[Work to complete]: Copy verbatim the block of lines in the entries below whose first line contains "Modeling: MATLAB Simbiology" and whose last line contains "Sustainable Packaging: Enables". Leave out all other lines.

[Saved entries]
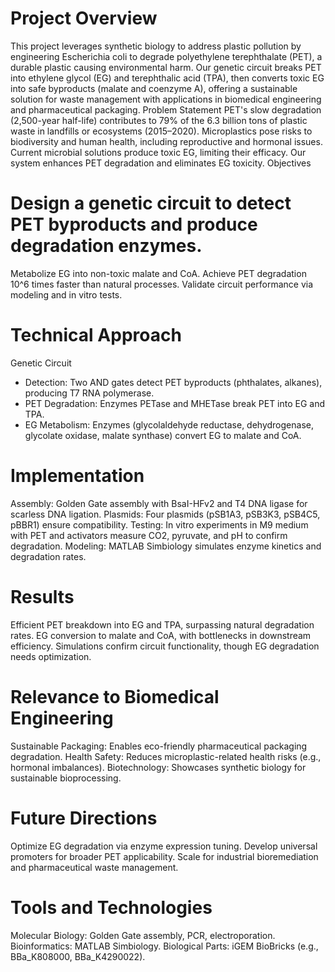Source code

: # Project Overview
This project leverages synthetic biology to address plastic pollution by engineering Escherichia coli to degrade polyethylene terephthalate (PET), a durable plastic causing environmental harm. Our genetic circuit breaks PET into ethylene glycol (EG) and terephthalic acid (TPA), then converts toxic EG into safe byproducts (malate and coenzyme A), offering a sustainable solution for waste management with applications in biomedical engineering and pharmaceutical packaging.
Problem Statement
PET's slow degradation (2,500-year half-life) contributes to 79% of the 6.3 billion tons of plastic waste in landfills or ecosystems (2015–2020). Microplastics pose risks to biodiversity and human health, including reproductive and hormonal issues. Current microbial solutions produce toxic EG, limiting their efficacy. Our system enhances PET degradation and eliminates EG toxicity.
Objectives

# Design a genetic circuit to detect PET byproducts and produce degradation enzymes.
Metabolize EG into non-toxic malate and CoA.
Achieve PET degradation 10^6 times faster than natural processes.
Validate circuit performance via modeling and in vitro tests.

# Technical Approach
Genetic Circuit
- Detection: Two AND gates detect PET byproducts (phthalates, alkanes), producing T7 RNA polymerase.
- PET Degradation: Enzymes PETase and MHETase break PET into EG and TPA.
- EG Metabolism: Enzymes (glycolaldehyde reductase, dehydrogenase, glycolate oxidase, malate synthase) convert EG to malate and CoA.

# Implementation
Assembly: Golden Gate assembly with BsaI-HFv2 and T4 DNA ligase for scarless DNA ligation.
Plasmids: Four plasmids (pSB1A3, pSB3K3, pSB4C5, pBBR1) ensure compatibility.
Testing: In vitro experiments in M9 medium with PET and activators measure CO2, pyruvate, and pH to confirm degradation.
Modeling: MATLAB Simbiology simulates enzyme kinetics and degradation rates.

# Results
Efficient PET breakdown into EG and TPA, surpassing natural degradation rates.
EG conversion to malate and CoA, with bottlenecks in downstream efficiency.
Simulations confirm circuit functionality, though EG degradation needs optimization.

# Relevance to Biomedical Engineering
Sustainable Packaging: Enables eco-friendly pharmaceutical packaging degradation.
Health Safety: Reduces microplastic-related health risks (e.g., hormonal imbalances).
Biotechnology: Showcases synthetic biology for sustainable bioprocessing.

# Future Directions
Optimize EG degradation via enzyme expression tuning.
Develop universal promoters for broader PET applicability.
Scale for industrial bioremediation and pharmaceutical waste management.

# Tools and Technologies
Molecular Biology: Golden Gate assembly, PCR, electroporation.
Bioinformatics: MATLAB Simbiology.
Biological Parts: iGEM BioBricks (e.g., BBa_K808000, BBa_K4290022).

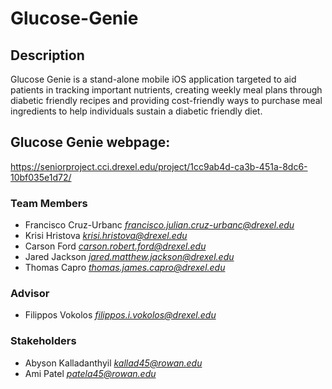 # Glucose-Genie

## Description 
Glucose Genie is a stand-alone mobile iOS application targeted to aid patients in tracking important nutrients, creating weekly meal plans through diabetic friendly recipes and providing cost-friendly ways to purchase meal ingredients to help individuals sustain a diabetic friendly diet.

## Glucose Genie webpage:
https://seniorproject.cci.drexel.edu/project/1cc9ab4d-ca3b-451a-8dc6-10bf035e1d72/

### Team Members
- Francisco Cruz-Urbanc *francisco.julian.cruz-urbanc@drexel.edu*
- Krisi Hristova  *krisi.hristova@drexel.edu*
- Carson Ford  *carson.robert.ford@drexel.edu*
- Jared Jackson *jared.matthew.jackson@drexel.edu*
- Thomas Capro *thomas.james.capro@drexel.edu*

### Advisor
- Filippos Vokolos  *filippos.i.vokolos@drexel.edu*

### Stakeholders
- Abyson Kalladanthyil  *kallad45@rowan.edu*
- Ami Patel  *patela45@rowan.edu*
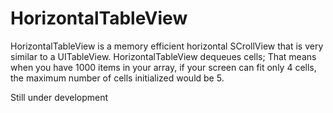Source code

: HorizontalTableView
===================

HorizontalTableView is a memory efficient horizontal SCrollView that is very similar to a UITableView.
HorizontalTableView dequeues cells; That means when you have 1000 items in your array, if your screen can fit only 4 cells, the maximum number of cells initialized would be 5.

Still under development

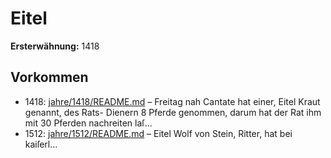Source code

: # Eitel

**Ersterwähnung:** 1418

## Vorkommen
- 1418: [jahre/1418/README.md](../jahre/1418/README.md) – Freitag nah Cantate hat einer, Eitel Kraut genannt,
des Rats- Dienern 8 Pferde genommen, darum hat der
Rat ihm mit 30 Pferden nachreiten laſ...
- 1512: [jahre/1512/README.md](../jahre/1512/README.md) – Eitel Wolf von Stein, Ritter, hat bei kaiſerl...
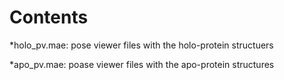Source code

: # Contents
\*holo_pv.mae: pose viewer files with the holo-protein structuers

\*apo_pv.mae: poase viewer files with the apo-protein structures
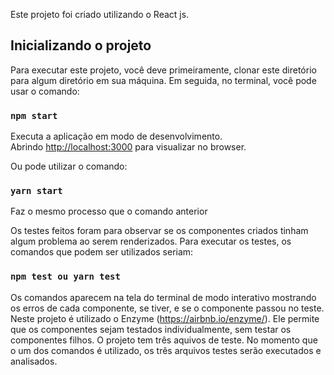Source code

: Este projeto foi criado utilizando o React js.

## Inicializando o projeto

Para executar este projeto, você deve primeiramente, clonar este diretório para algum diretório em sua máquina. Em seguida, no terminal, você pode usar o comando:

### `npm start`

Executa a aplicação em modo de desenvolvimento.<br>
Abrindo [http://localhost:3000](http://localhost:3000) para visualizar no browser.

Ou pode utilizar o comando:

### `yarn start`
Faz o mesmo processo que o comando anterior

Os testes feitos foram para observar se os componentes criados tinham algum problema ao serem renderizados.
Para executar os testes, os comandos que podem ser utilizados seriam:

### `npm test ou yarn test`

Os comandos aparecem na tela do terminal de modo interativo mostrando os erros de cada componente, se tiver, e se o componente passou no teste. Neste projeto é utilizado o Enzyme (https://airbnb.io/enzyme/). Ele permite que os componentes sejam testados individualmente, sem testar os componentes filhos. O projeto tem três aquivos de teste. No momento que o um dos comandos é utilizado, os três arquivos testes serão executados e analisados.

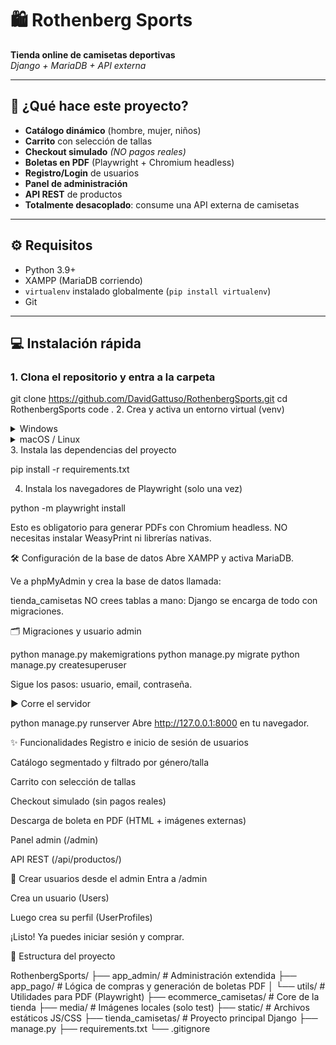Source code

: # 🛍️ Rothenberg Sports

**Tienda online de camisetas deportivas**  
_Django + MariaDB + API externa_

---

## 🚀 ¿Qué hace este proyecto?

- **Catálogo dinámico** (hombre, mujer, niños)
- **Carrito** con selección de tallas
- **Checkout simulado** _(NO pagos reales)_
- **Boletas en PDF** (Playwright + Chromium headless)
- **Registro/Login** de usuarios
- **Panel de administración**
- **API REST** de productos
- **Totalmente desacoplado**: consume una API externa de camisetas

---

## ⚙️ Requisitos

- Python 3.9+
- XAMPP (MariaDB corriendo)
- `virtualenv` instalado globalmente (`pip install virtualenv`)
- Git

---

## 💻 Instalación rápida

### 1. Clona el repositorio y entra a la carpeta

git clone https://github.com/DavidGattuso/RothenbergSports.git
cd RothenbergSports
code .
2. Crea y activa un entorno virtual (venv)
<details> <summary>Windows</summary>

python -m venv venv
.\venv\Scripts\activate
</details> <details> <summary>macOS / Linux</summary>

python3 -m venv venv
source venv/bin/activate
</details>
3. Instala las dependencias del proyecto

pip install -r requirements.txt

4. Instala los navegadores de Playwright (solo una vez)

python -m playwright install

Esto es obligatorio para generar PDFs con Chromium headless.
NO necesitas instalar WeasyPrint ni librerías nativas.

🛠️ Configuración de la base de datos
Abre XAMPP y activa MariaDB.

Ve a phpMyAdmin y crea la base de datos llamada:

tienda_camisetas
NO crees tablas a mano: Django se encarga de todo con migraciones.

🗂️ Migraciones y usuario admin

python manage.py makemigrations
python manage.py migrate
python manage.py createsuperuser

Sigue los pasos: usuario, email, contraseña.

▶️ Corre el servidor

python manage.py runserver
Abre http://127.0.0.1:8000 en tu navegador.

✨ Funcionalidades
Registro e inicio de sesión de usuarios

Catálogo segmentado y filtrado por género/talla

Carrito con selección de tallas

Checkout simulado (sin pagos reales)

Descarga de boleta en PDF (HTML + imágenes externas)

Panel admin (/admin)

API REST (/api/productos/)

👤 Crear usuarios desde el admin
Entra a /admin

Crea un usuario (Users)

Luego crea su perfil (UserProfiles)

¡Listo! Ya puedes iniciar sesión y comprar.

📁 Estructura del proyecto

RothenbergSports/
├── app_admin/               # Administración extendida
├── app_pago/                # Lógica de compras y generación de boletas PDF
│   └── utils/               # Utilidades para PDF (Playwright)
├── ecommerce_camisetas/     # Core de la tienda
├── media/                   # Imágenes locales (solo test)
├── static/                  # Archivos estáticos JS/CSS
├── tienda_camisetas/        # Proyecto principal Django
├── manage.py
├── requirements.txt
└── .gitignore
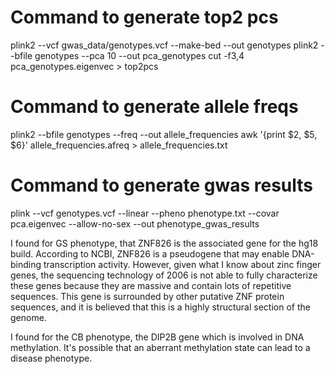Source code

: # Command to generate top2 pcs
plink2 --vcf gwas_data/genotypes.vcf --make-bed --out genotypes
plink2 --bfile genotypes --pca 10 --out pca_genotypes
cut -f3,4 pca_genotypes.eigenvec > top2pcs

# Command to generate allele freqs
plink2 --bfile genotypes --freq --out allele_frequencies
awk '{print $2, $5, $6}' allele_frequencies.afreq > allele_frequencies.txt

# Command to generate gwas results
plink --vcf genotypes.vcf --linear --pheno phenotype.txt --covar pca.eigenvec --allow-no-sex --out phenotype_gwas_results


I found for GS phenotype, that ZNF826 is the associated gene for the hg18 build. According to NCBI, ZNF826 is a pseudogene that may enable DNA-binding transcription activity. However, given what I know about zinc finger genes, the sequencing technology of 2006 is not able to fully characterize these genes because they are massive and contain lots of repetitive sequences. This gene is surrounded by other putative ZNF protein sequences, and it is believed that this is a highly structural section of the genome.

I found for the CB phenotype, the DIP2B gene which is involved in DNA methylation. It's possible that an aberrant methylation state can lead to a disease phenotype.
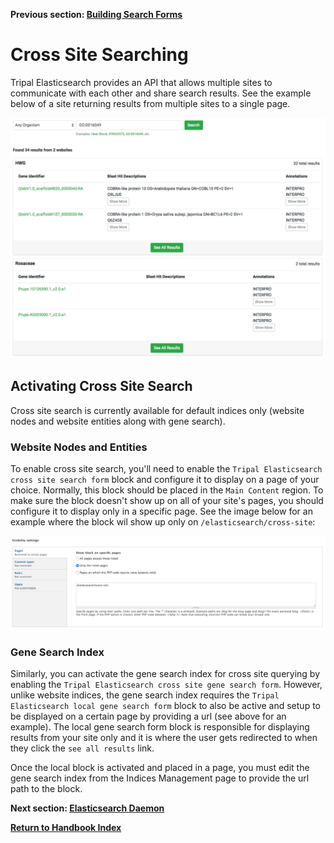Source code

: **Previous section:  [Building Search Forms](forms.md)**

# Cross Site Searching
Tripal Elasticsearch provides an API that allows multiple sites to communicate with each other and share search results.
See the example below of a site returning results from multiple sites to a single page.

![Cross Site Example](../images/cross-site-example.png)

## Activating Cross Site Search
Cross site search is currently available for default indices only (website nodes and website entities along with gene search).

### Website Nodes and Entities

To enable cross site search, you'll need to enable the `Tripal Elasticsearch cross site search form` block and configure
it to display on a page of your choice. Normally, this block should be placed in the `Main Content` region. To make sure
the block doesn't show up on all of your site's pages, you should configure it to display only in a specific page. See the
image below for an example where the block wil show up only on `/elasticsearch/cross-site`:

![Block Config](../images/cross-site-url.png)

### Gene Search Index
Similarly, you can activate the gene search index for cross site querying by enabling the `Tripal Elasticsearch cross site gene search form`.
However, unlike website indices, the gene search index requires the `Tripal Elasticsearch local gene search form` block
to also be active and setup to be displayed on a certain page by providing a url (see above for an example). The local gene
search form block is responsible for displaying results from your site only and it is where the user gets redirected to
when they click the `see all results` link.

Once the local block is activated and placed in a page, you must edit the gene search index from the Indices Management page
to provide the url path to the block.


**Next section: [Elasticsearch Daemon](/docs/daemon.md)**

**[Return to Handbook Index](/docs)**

[Solution for this exercise]:
Modeling: MATLAB Simbiology simulates enzyme kinetics and degradation rates.

# Results
Efficient PET breakdown into EG and TPA, surpassing natural degradation rates.
EG conversion to malate and CoA, with bottlenecks in downstream efficiency.
Simulations confirm circuit functionality, though EG degradation needs optimization.

# Relevance to Biomedical Engineering
Sustainable Packaging: Enables eco-friendly pharmaceutical packaging degradation.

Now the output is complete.